L’histoire :
En l’an 64, Zacharie de Tyr, un jeune scribe, débarque dans un port animé de Silicie. Il traverse la ville en se faisant indiquer le quartier juif, où il cherche à rencontrer le vieux Aaron ben Godard, un marchand d’huile. Il le trouve et lui demande à mots couverts de lui raconter l’histoire d’un homme que le vieux juif a jadis bien connu : Yeshua de Nazareth, le messie, le fils de Dieu. Aaron se marre : « Le fils de Dieu ? N’importe quoi ! ». Le vieux mène alors le scribe dans un bar grec. Et contre la consommation de plusieurs pichets de bon vin, il se met à lui narrer, en araméen – une langue que personne ne comprend dans cette gargote – son témoignage sur Yeshua. Mais Aaron prévient le scribe : la vérité nue ne sera pas du goût de la majorité des gens qui se disputent en interprétant l’enseignement soi-disant prônée par Yeshua. Yeshua était donc le premier fils de Joseph, un vieux charpentier qui ne l’aimait pas trop. Et pour cause, ce père s’était marié contre une très forte dote avec Marie, une jeune femme issue d’une famille respectable de Nazareth, mais mise enceinte par un bonimenteur de passage. Yeshua était son bâtard, il le traitait donc comme un bâtard. En ce temps, la Galilée était déjà sous administration romaine. Les habitants se résignaient à cette occupation, en espérant qu’un messie viendrait les sauver.

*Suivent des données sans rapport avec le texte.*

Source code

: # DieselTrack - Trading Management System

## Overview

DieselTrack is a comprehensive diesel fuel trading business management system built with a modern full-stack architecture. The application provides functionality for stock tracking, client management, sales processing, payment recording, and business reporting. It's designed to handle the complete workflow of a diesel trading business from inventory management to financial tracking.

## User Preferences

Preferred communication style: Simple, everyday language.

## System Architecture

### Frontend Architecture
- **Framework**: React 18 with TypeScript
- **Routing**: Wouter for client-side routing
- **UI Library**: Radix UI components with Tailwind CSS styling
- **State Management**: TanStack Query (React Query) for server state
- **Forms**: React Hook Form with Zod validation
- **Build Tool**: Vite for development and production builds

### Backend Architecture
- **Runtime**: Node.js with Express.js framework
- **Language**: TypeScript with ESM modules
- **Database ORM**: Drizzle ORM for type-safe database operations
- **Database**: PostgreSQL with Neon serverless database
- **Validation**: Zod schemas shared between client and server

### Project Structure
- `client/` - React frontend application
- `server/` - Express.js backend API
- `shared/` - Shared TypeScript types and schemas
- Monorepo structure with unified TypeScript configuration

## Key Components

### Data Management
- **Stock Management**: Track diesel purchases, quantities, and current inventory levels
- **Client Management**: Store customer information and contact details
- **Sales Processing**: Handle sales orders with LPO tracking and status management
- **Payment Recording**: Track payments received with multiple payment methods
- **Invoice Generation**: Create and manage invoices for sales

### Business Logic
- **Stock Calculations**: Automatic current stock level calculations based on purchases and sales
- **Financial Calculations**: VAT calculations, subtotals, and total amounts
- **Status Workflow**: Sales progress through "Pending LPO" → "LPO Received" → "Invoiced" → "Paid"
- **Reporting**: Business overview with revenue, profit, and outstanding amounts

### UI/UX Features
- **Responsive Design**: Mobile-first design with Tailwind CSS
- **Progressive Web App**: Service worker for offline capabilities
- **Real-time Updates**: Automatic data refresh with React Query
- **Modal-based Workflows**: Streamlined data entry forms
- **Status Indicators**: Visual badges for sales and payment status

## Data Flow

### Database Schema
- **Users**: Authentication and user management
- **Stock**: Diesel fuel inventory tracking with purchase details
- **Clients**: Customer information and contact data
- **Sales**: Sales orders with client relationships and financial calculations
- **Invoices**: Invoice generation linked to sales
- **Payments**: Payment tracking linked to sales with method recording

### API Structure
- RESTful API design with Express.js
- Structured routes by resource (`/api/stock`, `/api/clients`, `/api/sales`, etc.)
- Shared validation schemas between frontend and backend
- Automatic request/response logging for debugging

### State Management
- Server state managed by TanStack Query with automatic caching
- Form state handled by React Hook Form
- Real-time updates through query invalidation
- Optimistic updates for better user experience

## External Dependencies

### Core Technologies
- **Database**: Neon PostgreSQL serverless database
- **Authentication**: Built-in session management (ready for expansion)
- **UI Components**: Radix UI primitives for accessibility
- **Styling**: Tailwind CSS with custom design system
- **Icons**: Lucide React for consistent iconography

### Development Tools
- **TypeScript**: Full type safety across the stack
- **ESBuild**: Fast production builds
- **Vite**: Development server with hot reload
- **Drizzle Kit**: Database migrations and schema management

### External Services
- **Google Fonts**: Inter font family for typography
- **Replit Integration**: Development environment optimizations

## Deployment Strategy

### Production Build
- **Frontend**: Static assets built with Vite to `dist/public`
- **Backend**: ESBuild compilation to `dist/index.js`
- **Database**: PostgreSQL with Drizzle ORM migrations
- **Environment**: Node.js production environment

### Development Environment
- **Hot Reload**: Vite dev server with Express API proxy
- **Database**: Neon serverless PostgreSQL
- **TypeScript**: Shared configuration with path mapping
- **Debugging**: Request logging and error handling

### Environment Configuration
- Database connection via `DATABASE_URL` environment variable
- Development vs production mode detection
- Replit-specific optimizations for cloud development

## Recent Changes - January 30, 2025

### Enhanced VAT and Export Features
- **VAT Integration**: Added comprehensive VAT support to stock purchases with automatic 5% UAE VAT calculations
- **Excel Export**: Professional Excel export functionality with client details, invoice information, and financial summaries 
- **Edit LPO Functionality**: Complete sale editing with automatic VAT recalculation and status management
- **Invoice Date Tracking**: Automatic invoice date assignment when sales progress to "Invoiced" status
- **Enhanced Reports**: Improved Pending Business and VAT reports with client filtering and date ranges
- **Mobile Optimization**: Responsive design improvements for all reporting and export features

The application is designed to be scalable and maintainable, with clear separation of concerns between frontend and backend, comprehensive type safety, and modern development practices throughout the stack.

Yeshua allait alors rencontrer des gamins fortiches en système D. Jacques, Pierre, André, Philippe… Ensemble, ils allaient former une sacrée bande de potes et apprendre des tours intéressants auprès d’un gueux manchot, magicien de rue…
Ce qu’on en pense sur la planète BD :
Vous êtes allé au catéchisme et vous avez retenu la plupart des paraboles religieuses sur la vie de Jésus ? Hé bien accrochez-vous au cocotier, car l’auteur slovène TBC (de son vrai nom Tomaz Lavric) nous en offre ici une relecture sévèrement désacralisée, laïque et cartésienne. Malgré l’importante littérature sur le sujet, rarement un auteur en a en effet imaginé un contrepied aussi culotté et néanmoins pertinent. Et rien que ça, c’est énorme. Jésus est donc appelé Yoshua, ce qui atténue quelque peu le sentiment frontal de sacrilège. Il est présenté comme le fils bâtard d’un charpentier, un petit malin, magouilleur et manipulateur, parfois lâche et nonchalant, qui élabore avec une bande de potes (qui deviendront les apôtres) des tours de magie (marcher sur l’eau, changer l’eau en vin, guérir les aveugles…) pour faire croire qu’il est un thaumaturge, s’assurer rentes et égards, et grimper dans l’ascenseur social. Hélas pour lui, le manipulateur sera manipulé et finalement dépassé par ce rôle de composition. Sans doute, cette version de la vie de Jésus heurtera les croyants et les dévots, qui considèreront l’œuvre comme blasphématoire. Heureusement pour TBC et pour l’éditeur Mosquito, les fatwas n’ont plus trop cours dans la religion chrétienne. Or pour être honnête, cette vision des choses ne cherche pas précisément à être anticléricale. TBC cherche juste à se raccorder aux mœurs réelles de l’époque, à une interprétation plausible et factuelle de ce qui a pu se passer, « probablement ». Après tout, les Saintes Ecritures ont authentiquement été rédigées 380 ans après JC, soit au terme d’une transmission de plusieurs générations de conteurs, qui ont largement eu le temps d’en gonfler le potentiel légendaire. L’intention relativiste de TBC est réussie et méritoire, dans le sens où elle est mise en scène dans un décorum historique méticuleux, prenant forme d’un noir et blanc somptueux, et qu’elle s’appuie sur une psychologie de personnages cohérente et crédible. Les dialogues contemporains jouent pleinement leur rôle. Certaines larges cases animées sont virtuoses (les noces de Canaan, Judas le galiléen, les marchands du temple, les crucifiés sur le Golgotha…). Notre point de vue est vraiment enthousiaste sur cette œuvre, réunissant l’équivalent de 3 fois 46 planches (cela était semble-t-il prévu pour être édité en courte série de 3 tomes). Mais il se situe en amont de toute appréciation iconoclaste d’un côté, ou œcuménique de l’autre.